L & A Birkenmajer Institute for the History of Science
- Abbreviation: IHN PAN
- Formation: 1954
- Founders: Bogdan Suchodolski, Aleksander Birkenmajer
- Type: Research institute
- Legal status: Active
- Purpose: Research into the history of science, technology, education, and ideas
- Headquarters: Staszic Palace
- Location: Warsaw;
- Official language: Polish
- Head of the Academic Council: Leszek Zasztowt
- Parent organization: Polish Academy of Sciences
- Formerly called: Institute for the History of Science, Education and Technology (mid-1970s–1994)
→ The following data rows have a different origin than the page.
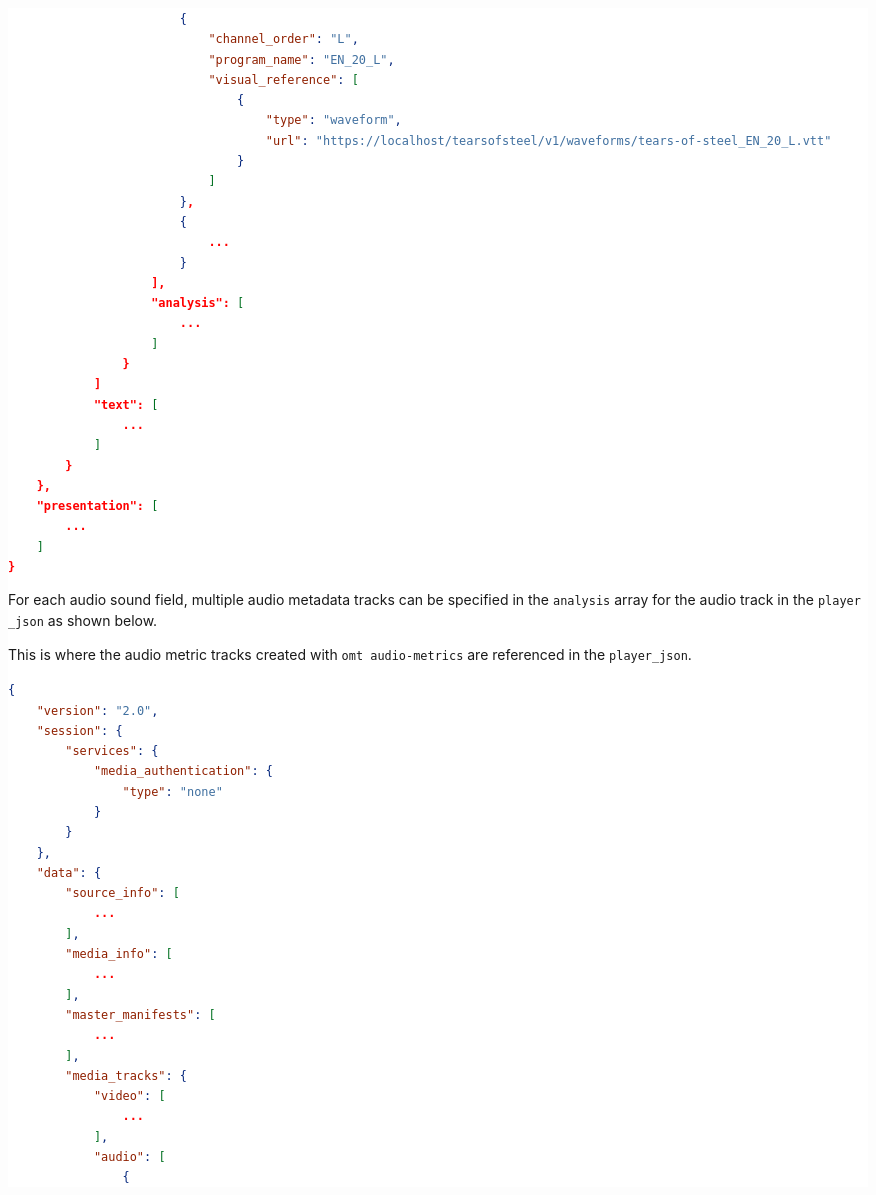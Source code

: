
 ```json
                        {
                            "channel_order": "L",
                            "program_name": "EN_20_L",
                            "visual_reference": [
                                {
                                    "type": "waveform",
                                    "url": "https://localhost/tearsofsteel/v1/waveforms/tears-of-steel_EN_20_L.vtt"
                                }
                            ]
                        },
                        {
                            ...
                        }
                    ],
                    "analysis": [
                        ...
                    ]
                }
            ]
            "text": [
                ...
            ]
        }
    },
    "presentation": [
        ...
    ]
}
```

For each audio sound field, multiple audio metadata tracks can be specified in the `analysis` array for the audio track
in the `player_json` as shown below.

This is where the audio metric tracks created with `omt audio-metrics` are referenced in the `player_json`.

```json
{
    "version": "2.0",
    "session": {
        "services": {
            "media_authentication": {
                "type": "none"
            }
        }
    },
    "data": {
        "source_info": [
            ...
        ],
        "media_info": [
            ...
        ],
        "master_manifests": [
            ...
        ],
        "media_tracks": {
            "video": [
                ...
            ],
            "audio": [
                {
```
= Institute for the History of Science of the Polish Academy of Sciences =

The Institute for the History of Science was established in 1954 as an institution of the Polish Academy of Sciences in Poland.

== Overview ==
The Institute is located in the Staszic Palace in the center of Warsaw, near the Copernicus monument. Among its founders were professors: Bogdan Suchodolski and Aleksander Birkenmajer. In the mid 1970s, it was renamed to the Institute for the History of Science, Education and Technology. Since 1994, the name has been shortened to the Institute for the History of Science, but with its previous research scope. The head of its present Academic Council is Leszek Zasztowt.
Since 2011 the Institute has taken the official name of Ludwik Birkenmajer and Aleksander Birkenmajer: L & A Birkenmajer Institute for the History of Science (Polish: Instytut Historii Nauki PAN imienia Ludwika i Aleksandra Birkenmajerów).

== Structure ==
The Institute consists of two departments: the Department of the History of Social Sciences, History of Education and Scholarly Institutions (Sections: History of Social Sciences, History of Education, History of Scientific Organizations), and the Department of the History of Exact Sciences, Natural Sciences and Technology (Sections: History of Exact Sciences and Technology, History of Medicine, History of Chemistry and Pharmacy, History of Mathematics).

== Field of interest ==
The Institute conducts research focused on the history of science, both humanities and social sciences as well as natural and exact sciences, and the history of technology. The history of culture and history of education and pedagogical thought are also main research fields, equally with the history of ideas and its philosophical milieu.

== Notable academics ==
- Aleksander Birkenmajer
- Paweł Czartoryski
- Tadeusz Kowalik
- Jerzy Michalski
- Jerzy Osiatyński
- Bolesław Skarżyński
- Ryszard Terlecki
- Bogdan Suchodolski
- Leszek Zasztowt

== Series editions ==
- Nicolaus Copernicus, Opera omnia, Vol. I–IV, 1973–2007; editor Aleksander Birkenmajer and Paweł Czartoryski, and successors.
- History of Polish Science (Historia nauki polskiej, in Polish, Vol. I–X, 1970–2015; and continuation, editor Bogdan Suchodolski and successors.
- Studia Copernicana, Vol. I–XLI, 1970–2009; and continuation, editor Paweł Czartoryski and successors.
- Monographs on the History of Science and Technology.
- Monographs on the History of Education, editor Leszek Zasztowt.
- Fontes Rerum ad Historiam Scientiae Spectantium (Sources to the History of Science).
- History of Education Archives, Vol. I–XIII and continuation.

== Journals ==
- Analecta. Studies and Materials for the History of Science ("Analecta. Studia i Materiały z Dziejów Nauki", semi-annual journal published in Polish with English summaries).
- Quarterly Journal for the History of Science and Technology ("Kwartalnik Historii Nauki i Techniki").
- Dissertations on the History of Education ("Rozprawy z Dziejów Oświaty", annual journal publishing articles in Polish, English and Russian).
- Organon, annual journal founded in 1936 and published in English, French, German, Italian and Spanish.

== Bibliography ==
- Instytut Historii Nauki Polskiej Akademii Nauk w latach 1953–2003. Księga jubileuszowa z okazji pięćdziesięciolecia działalności, edited by Joanna Schiller and Leszek Zasztowt, Warszawa 2004.